The DEA’s interpretation of the law is problematic for veterinarians who need to be able to treat many species of animals in a variety of settings (see infographic). This is particularly important for veterinarians:


  • in rural areas where it is often not feasible, practical or possible for owners to bring large animals or livestock into veterinary clinics or hospitals.
  • during emergency response situations where injured animals must be cared for onsite.
  • when assisting communities with removing, rescuing or translocating dangerous wildlife and other wild animals.
  • who provide house calls for their animal patients or operate mobile veterinary clinics.
  • who are required to conduct field research and disease control efforts outside of their principal places of business.

AVMA’s Governmental Relations Division has been actively engaged in meetings with the DEA, Capitol Hill staff and other key stakeholders on behalf of its members to develop legislation to fix the CSA, especially in light of recent notifications by the DEA to veterinarians in California and Washington State that they are in violation of the law.

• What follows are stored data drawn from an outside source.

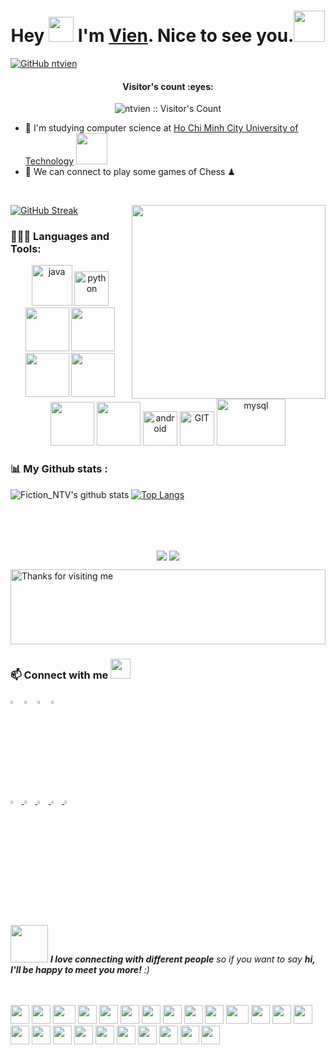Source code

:<h1 align="center">Hey <img src="https://raw.githubusercontent.com/ShahriarShafin/ShahriarShafin/main/Assets/hi.gif" width="40px"/> I'm <a href="https://shahriarshafin.me/" target="_blank">Vien</a>. Nice to see you.<img src="https://media.giphy.com/media/mGcNjsfWAjY5AEZNw6/giphy.gif" width="50"></h1>

[![GitHub ntvien](https://img.shields.io/github/followers/ntvien?label=follow&style=social)](https://github.com/ntvien)

<h4 align="center">Visitor's count :eyes:</h4>
<p align="center"><img src="https://profile-counter.glitch.me/{ntvien}/count.svg" alt="ntvien :: Visitor's Count" /></p>

- 🏦 I'm studying computer science at [Ho Chi Minh City University of Technology](https://www.hcmut.edu.vn/vi) <img src="https://media.giphy.com/media/fYSnHlufseco8Fh93Z/giphy.gif" width="50">      
- 👯 We can connect to play some games of Chess ♟

<br>
<p><img align="right" src="https://raw.githubusercontent.com/ShahriarShafin/ShahriarShafin/main/Assets/programmer.gif" width="310px"></p>

[![GitHub Streak](https://github-readme-streak-stats.herokuapp.com/?user=ntvien&theme=tokyonight_duo)](https://github.com/DenverCoder1/github-readme-streak-stats)



### 👨🏻‍💻 Languages and Tools:

<p align="center">
    <img src="https://www.vectorlogo.zone/logos/java/java-icon.svg" alt="java" width="65" height="65"/> 
    <img src="https://www.vectorlogo.zone/logos/python/python-icon.svg" alt="python" width="55" height="55"/>
    <img src="https://raw.githubusercontent.com/ShahriarShafin/ShahriarShafin/main/Assets/html.gif" width="70">
    <img src="https://raw.githubusercontent.com/ShahriarShafin/ShahriarShafin/main/Assets/css.gif" width="70">
    <img src="https://raw.githubusercontent.com/ShahriarShafin/ShahriarShafin/main/Assets/js.webp" width="70">
    <!-- <img src="https://raw.githubusercontent.com/ShahriarShafin/ShahriarShafin/main/Assets/git.gif" width="130"> -->
    <img src="https://raw.githubusercontent.com/ShahriarShafin/ShahriarShafin/main/Assets/bootstrap.gif" width="70">
    <img src="https://raw.githubusercontent.com/ShahriarShafin/ShahriarShafin/main/Assets/github.webp" width="70">
    <img src="https://raw.githubusercontent.com/ShahriarShafin/ShahriarShafin/main/Assets/vscode.webp" width="70">
    <img src="https://www.vectorlogo.zone/logos/android/android-icon.svg" alt="android" width="55" height="55"/>
    <img src="https://www.vectorlogo.zone/logos/git-scm/git-scm-icon.svg" alt="GIT" width="55" height="55"/>
    <img src="https://www.vectorlogo.zone/logos/mysql/mysql-ar21.svg" alt="mysql" width="110" height="75"/> 
</p>


### 📊 My Github stats :

![Fiction_NTV's github stats](https://github-readme-stats.vercel.app/api?username=ntvien&show_icons=true&title_color=ffc857&icon_color=8ac926&text_color=daf7dc&bg_color=151515&hide=["stars"])
[![Top Langs](https://github-readme-stats.vercel.app/api/top-langs/?username=ntvien&layout=compact&text_color=daf7dc&bg_color=151515)](https://github.com/anuraghazra/github-readme-stats)

<br>
<br>
<br>

<p align="center">
<a href="https://github.com/ntvien/SmartFoodCourtBK" target="_blank"><img align="center" src="https://github-readme-stats.vercel.app/api/pin/?username=ntvien&repo=SmartFoodCourtBK&theme=gruvbox"></a>
<a href="https://github.com/ntvien/EbookStore_Assignment_201" target="_blank"><img align="center" src="https://github-readme-stats.vercel.app/api/pin/?username=ntvien&repo=EbookStore_Assignment_201&theme=gruvbox"></a>
</p>

<img height="120" alt="Thanks for visiting me" width="100%" src="https://raw.githubusercontent.com/BrunnerLivio/brunnerlivio/master/images/marquee.svg" />

### 📫 Connect with me <img src="https://raw.githubusercontent.com/ShahriarShafin/ShahriarShafin/main/Assets/handshake.gif" height="32px">
<p align="center">

[<img src="https://github.com/sciencepal/sciencepal/blob/master/assets/discord-round.svg" width="3.5%"/>](https://discord.com/channels/746736983073882273/746736983073882276)
[<img src="https://raw.githubusercontent.com/peterthehan/peterthehan/master/assets/facebook.svg" width="3.5%"/>](https://www.facebook.com/fiction.ntv/)
[<img src="https://img.icons8.com/fluent/48/000000/instagram-new.png" width="3.5%"/>](https://www.instagram.com/nt_vien/)
[<img src="https://raw.githubusercontent.com/peterthehan/peterthehan/master/assets/youtube.svg" width="3.5%"/>](https://www.youtube.com/channel/UCsXXYMQKcEyRaO7-RoEkoYg)


<a href="https://discord.com/channels/746736983073882273/746736983073882276"> <img src="https://github.com/sciencepal/sciencepal/blob/master/assets/discord-round.svg" width="3.5%"/> </a>
<a href="https://www.facebook.com/fiction.ntv/"> <img src="https://raw.githubusercontent.com/peterthehan/peterthehan/master/assets/facebook.svg" width="3.5%"/> </a>
<a href="https://www.instagram.com/nt_vien/"> <img src="https://img.icons8.com/fluent/48/000000/instagram-new.png" width="3.5%"/> </a>
<a href="https://www.youtube.com/channel/UCsXXYMQKcEyRaO7-RoEkoYg"> <img src="https://raw.githubusercontent.com/peterthehan/peterthehan/master/assets/youtube.svg" width="3.5%"/> </a>
<a href="mailto:thevien898@gmail.com"> <img src="https://img.icons8.com/fluent/48/000000/gmail.png" width="3.5%"/> </a>
</p>

<br>
<br>

<img src="https://media.giphy.com/media/LnQjpWaON8nhr21vNW/giphy.gif" width="60"> <em><b>I love connecting with different people</b> so if you want to say <b>hi, I'll be happy to meet you more!</b> :)</em>
<br>
<br>
<br>
<div>
    <img src="https://cultofthepartyparrot.com/parrots/hd/githubparrot.gif" width="30" height="30"/>
    <img src="https://cultofthepartyparrot.com/flags/hd/indiaparrot.gif" width="30" height="30"/>
    <img src="https://cultofthepartyparrot.com/parrots/asyncparrot.gif" width="36" height="30"/>
    <img src="https://cultofthepartyparrot.com/parrots/exceptionallyfastparrot.gif" width="30" height="30"/>
    <img src="https://cultofthepartyparrot.com/parrots/hd/60fpsparrot.gif" width="30" height="30"/>
    <img src="https://cultofthepartyparrot.com/parrots/hd/jumpingparrot.gif" width="30" height="30"/>
    <img src="https://cultofthepartyparrot.com/parrots/hd/opensourceparrot.gif" width="30" height="30"/>
    <img src="https://cultofthepartyparrot.com/parrots/hd/dealwithitnowparrot.gif" width="30" height="30"/>
    <img src="https://cultofthepartyparrot.com/parrots/hd/hypnoparrotlight.gif" width="30" height="30"/>
    <img src="https://cultofthepartyparrot.com/parrots/databaseparrot.gif" width="30" height="30"/>
    <img src="https://cultofthepartyparrot.com/parrots/fixparrot.gif" width="36" height="30"/>
    <img src="https://cultofthepartyparrot.com/parrots/hd/laptop_parrot.gif" width="30" height="30"/>
    <img src="https://cultofthepartyparrot.com/parrots/hd/spinningparrot.gif" width="30" height="30"/>
    <img src="https://cultofthepartyparrot.com/parrots/hd/levitationparrot.gif" width="30" height="30"/>
    <img src="https://cultofthepartyparrot.com/parrots/hd/meldparrot.gif" width="30" height="30"/>
    <img src="https://cultofthepartyparrot.com/parrots/slomoparrot.gif" width="30" height="30"/>
    <img src="https://cultofthepartyparrot.com/parrots/hd/moonwalkingparrot.gif" width="30" height="30"/>
    <img src="https://cultofthepartyparrot.com/parrots/hd/stableparrot.gif" width="30" height="30"/>
    <img src="https://cultofthepartyparrot.com/parrots/hd/scienceparrot.gif" width="30" height="30"/>
    <img src="https://cultofthepartyparrot.com/parrots/hd/pirateparrot.gif" width="30" height="30"/>
    <img src="https://cultofthepartyparrot.com/parrots/hd/footballparrot.gif" width="30" height="30"/>
    <img src="https://cultofthepartyparrot.com/parrots/hd/illuminatiparrot.gif" width="30" height="30"/>
    <img src="https://cultofthepartyparrot.com/parrots/hd/hypnoparrotdark.gif" width="30" height="30"/>
    <img src="https://cultofthepartyparrot.com/parrots/hd/mustacheparrot.gif" width="30" height="30"/>
</div>
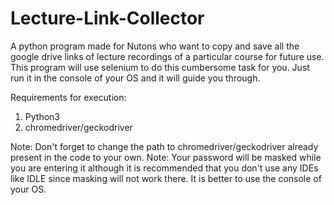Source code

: # Lecture-Link-Collector
A python program made for Nutons who want to copy and save all the google drive links of lecture recordings of a particular course for future use. 
This program will use selenium to do this cumbersome task for you.
Just run it in the console of your OS and it will guide you through.  
  
Requirements for execution:
1. Python3
2. chromedriver/geckodriver
  
Note: Don't forget to change the path to chromedriver/geckodriver already present in the code to your own.
Note: Your password will be masked while you are entering it although it is recommended that you don't use any IDEs like IDLE since masking will not work there. It is better to use the console of your OS.
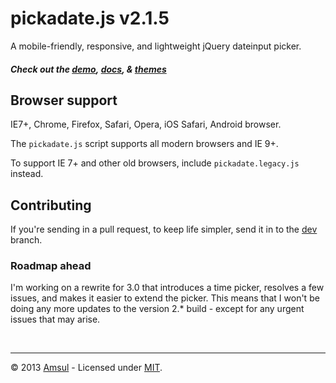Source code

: # pickadate.js v2.1.5


A mobile-friendly, responsive, and lightweight jQuery dateinput picker.

##### Check out the [demo](http://amsul.github.com/pickadate.js), [docs](http://amsul.github.com/pickadate.js/docs.htm>), & [themes](http://amsul.github.com/pickadate.js/themes.htm>)


## Browser support
IE7+, Chrome, Firefox, Safari, Opera, iOS Safari, Android browser.

The `pickadate.js` script supports all modern browsers and IE 9+.

To support IE 7+ and other old browsers, include `pickadate.legacy.js` instead.



## Contributing

If you're sending in a pull request, to keep life simpler, send it in to the [dev](https://github.com/amsul/pickadate.js/tree/dev) branch.

### Roadmap ahead

I'm working on a rewrite for 3.0 that introduces a time picker, resolves a few issues, and makes it easier to extend the picker. This means that I won't be doing any more updates to the version 2.* build - except for any urgent issues that may arise.


<br>

---

&copy; 2013 [Amsul](http://twitter.com/amsul_) - Licensed under [MIT](http://amsul.ca/MIT).
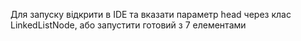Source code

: Для запуску відкрити в IDE та вказати параметр head через клас LinkedListNode, або запустити готовий з 7 елементами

Last October, Rep. Schrader sent a bipartisan congressional letter, signed by 16 members of Congress, to the DEA asking for technical assistance on how best to resolve the situation. The DEA maintained that a statutory change would be necessary in order for veterinarians to legally transport and use controlled substances outside of their registered locations.

By passing the Veterinary Medicine Mobility Act, Congress will ensure that animals do not endure pain and suffering unnecessarily because their veterinarians are not allowed to bring the tools they need to do their jobs.

More than 110 veterinary medical organizations and associations in the United States have signed a statement of support for this important legislation.